Hello Real World,
This is a graduating college senior calling. We have 16 days till we meet. Yeah, I’m pretty scared too.
I’m graduating in May, and I’m kind of looking at this whole next chapter of my life as a new Tinder match. I was just in a 4-year-long relationship with college, and man was it great. Now I have a new relationship to start, and that relationship is with the real (grown-up) world. And I’m completely filled with fear for May 7th, my first date with my new match.

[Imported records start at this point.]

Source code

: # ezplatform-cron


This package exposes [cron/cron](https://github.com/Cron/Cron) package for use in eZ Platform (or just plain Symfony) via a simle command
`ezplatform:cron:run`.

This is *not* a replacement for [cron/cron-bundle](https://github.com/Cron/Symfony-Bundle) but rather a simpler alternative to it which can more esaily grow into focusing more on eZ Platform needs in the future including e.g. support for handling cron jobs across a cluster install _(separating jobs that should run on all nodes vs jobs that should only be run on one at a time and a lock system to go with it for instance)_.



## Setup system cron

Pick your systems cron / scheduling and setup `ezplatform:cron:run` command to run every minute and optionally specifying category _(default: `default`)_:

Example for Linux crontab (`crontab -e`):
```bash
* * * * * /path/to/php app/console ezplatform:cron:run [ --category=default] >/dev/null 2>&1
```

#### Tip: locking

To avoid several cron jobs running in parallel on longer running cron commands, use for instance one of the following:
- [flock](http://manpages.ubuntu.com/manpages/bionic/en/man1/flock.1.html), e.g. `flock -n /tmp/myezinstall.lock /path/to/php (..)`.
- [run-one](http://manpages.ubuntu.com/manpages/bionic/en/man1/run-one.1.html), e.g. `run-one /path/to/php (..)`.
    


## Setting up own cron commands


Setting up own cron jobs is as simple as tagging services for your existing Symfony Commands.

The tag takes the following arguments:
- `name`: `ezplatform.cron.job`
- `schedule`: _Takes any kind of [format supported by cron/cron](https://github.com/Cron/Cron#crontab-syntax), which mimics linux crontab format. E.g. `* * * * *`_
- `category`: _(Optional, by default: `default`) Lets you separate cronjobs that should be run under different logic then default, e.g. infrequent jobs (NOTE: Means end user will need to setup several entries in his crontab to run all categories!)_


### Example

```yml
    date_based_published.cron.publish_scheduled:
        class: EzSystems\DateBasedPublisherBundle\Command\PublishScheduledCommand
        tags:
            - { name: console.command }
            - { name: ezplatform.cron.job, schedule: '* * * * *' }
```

The other day, I found myself in the envelope aisle of Walmart, debating over which envelopes would be the best to mail out job applications in. I was completely flustered and didn’t even know that there was such a huge selection of envelopes. Did I need the ones that made sure someone couldn’t see through it? After all, I was putting personal information on my application. Did I need to get full paper-sized envelopes, so that I didn’t have to fold my resume? How many stamps would I have to put on it then? I was debating asking a store employee for advice when a woman looking to be in her mid 50s turned into the aisle. I must not have been hiding my confusion very well because I received an extended glance from her. Then without much thought, I said “Um, I need guidance (pause) from an older adult on these envelopes.”
After I had checked out with a few different types of envelopes, I thought “Am I going to be that older adult soon? Am I even grown up? What if in May of 2017 a college student asks ME for envelope advice?”
This day was when it set in that I was graduating and society now expects me to have my life in order, a salary job and have good credit to buy a house. Who even has credit at 22? I feel like I have just gotten started on planning what I want to do ‘when I grow up’ but now I am feeling that I will have to be that grown up in 16 days when I walk across the graduation stage.
That was about two weeks ago, since then I have applied to 19 teaching jobs. I know what I want to do, be a elementary teacher, but the wheres, whens and hows of it all are just starting to form.
I feel that it is extremely rare for anyone graduating on May 7th to have their lives completely in order. To those who do, great job! You might know which grad school you are going to be starting at in August, or you might have gotten a job at the place you did an internship with. Also a great job! But for everyone who feels a little empty because they didn’t have to meet with their advisor to schedule for next semester and who hasn’t heard back from any jobs, you also deserve a pat on the back. Just because you might not have your whole life figured out on May 7, 2016 doesn’t mean you didn’t just spend four years working hard in college! We did it, Class of 2016!